A commercial lease agreement is a legally binding contract executed between a landlord and a tenant (typically a business owner) for the purpose of renting property for retail, office, or industrial use. The designation of “commercial” means that the property will be used strictly for business purposes, and annual rent is based on price per square foot ($/SF) plus any operating expenses.
Many business owners choose to rent property rather than purchase property because it requires less capital. Commercial tenants can operate any kind of business whether it is a small sole proprietorship or a large corporation.
Commercial leases tend to be more complicated than a residential lease and there are certain terms that a landlord and tenant should be sure are included in the agreement. Common lease lengths are between 5-10 years with options to renew at pre-set rates.
For a more information and definitions of a lease, read this article.
What's Included in A Commercial Lease Agreement?
Commercial lease agreements are usually negotiable and need to fit the needs of the tenant’s business. Each lease will vary depending on the landlord and tenant’s requirements, but most commercial leases will include the following common terms.
- Cost of rent: The monthly rent amount is usually the biggest concern for both landlord and tenants. The business lease agreement should clearly state the agreed upon monthly rent, the due date for rent, and what utilities, taxes, and insurance the tenant is responsible for.

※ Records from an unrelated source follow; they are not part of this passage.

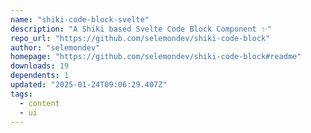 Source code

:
 ```yaml
---
name: "shiki-code-block-svelte"
description: "A Shiki based Svelte Code Block Component ✨"
repo_url: "https://github.com/selemondev/shiki-code-block"
author: "selemondev"
homepage: "https://github.com/selemondev/shiki-code-block#readme"
downloads: 19
dependents: 1
updated: "2025-01-24T09:06:29.407Z"
tags: 
  - content
  - ui
---
```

- Length of lease: Length of lease can vary depending on the needs of the business and landlord. Landlords generally prefer longer leases to ensure consistent payment while a new business may feel safer with a shorter lease. Many leases start out with a term for one year with an option to renew.
- Security Deposit: It is common for a landlord to require a security deposit due at the signing of a commercial lease. The lease should include information about the amount and return procedures of the deposit.
- Property Description: The property that is to be rented needs to be clearly and accurately described in the lease. It should include information like the property address, size of the space, common areas, and parking availability.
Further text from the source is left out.